The Court must also approach the purpose of the message “with a measure of common sense.” Chesbro, 705 F.3d at 918. [I]t is the purpose behind a call that controls, not what happened during the call.” Bennett v. GoDaddy.com LLC, No. CV-16-03908-PHX-ROS, 2019 WL 1552911, at *8 (D. Ariz. Apr. 8, 2019). Except for encouraging the purchase of its products, it is hard to imagine why an insurance company would contact a consumer not already insured by it and state that it looked forward to saving the consumer money, as did the recorded message in this case.

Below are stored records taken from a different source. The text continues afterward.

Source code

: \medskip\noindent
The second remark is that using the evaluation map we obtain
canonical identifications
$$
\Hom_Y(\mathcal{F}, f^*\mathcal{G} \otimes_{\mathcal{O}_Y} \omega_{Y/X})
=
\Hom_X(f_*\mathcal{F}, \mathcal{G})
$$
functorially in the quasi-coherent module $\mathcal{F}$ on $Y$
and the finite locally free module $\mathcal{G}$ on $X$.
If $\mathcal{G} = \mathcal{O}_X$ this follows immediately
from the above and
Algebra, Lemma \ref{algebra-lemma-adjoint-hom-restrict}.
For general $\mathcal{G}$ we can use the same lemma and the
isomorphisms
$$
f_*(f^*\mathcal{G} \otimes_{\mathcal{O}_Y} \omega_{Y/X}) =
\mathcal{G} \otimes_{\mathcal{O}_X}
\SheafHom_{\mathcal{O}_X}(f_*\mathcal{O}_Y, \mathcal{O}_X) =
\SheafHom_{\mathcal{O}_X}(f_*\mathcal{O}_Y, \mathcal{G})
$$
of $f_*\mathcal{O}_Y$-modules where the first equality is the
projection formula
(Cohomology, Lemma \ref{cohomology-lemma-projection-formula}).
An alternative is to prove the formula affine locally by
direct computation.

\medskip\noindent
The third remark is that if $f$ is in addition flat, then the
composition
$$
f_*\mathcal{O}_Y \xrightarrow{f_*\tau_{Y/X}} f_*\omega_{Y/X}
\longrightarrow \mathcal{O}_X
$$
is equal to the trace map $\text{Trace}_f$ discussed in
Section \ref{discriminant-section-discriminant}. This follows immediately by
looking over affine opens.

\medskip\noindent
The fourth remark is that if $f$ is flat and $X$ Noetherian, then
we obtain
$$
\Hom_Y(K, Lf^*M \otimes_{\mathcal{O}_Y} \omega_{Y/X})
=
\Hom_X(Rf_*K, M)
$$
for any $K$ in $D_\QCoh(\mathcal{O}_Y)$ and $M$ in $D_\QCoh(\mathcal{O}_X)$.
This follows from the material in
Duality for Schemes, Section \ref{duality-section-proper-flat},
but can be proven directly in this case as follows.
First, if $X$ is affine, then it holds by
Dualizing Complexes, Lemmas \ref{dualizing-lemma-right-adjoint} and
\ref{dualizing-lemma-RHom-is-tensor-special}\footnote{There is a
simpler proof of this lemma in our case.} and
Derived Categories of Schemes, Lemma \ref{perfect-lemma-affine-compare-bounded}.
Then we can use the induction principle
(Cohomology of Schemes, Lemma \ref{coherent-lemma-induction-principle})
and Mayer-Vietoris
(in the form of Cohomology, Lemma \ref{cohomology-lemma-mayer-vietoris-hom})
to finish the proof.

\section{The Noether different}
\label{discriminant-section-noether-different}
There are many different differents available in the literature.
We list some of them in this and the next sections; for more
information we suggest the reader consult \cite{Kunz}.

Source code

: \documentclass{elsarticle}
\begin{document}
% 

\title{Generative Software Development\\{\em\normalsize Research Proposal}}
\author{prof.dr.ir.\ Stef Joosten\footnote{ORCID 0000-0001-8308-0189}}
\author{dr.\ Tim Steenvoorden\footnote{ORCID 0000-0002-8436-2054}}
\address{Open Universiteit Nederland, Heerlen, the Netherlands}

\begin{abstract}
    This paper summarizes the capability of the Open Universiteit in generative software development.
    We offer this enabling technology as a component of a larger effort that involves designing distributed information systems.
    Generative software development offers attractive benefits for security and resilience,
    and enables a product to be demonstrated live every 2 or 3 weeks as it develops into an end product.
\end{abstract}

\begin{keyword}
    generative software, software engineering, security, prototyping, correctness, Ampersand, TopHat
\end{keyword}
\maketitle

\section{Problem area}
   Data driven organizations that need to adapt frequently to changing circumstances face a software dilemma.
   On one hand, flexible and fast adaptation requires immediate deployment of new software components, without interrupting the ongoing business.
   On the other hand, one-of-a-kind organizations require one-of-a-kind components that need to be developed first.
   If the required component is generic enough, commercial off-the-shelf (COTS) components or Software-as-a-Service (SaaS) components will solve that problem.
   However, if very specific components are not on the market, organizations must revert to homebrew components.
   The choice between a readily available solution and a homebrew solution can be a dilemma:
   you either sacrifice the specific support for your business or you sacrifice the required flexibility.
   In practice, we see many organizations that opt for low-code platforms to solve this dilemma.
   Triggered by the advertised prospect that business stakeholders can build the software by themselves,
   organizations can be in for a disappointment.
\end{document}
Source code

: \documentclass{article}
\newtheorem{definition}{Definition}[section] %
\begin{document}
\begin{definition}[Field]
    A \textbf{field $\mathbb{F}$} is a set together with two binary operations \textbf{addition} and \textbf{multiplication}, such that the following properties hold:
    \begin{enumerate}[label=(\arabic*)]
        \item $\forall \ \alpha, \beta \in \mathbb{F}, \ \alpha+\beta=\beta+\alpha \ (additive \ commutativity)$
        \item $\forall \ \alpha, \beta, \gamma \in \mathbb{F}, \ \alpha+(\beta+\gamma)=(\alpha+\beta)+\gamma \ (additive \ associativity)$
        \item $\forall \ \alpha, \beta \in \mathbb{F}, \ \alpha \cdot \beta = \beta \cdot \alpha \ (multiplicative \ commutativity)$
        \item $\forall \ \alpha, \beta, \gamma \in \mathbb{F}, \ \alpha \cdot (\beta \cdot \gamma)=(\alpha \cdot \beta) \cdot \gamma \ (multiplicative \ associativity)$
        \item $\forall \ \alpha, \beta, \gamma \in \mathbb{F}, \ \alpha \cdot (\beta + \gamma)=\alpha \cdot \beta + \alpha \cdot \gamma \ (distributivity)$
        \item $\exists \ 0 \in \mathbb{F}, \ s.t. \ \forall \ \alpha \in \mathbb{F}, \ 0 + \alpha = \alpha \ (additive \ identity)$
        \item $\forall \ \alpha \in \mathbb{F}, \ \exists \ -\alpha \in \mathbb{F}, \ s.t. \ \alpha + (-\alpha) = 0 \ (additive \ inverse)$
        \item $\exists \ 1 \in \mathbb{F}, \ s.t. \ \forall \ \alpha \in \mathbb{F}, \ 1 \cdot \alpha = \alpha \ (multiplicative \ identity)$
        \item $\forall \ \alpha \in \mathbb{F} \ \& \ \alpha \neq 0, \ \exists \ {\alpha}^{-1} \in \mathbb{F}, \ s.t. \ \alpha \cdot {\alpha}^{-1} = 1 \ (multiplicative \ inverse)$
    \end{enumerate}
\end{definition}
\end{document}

See Mantha v. Quotewizard.com, LLC, No. CV 19-12235-LTS, 2021 WL 6061919, at *7 (D. Mass. Dec. 13, 2021), report and recommendation adopted, No. CV 19-12235-LTS, 2022 WL 325722 (D. Mass. Feb. 3, 2022) (likening insurance quotes to purchase prices). The cases Defendant cites concerned free goods, services, and opportunities, and are not persuasive. Horton v. Tarrant Cnty. Hosp. Dist., No. 4:22-CV-9-P, 2022 WL 702536, at *3 (N.D. Tex. Feb. 4, 2022), report and recommendation adopted, No. 4:22-CV-0009-P, 2022 WL 620950 (N.D. Tex. Mar. 3, 2022) (text message providing information about the availability of a free vaccine); Vallianos v. Schultz, No. C19-0464-JCC, 2019 WL 4980649, at *3 (W.D. Wash. Oct. 8, 2019) (text message sharing a link to a speech that was free to access); see also Trujillo v. Free Energy Sav. Co., LLC, No. 5:19-CV-02072-MCS-SP, 2020 WL 7768722, at *3 (C.D. Cal. Dec. 21, 2020) (phone call about free weatherization services).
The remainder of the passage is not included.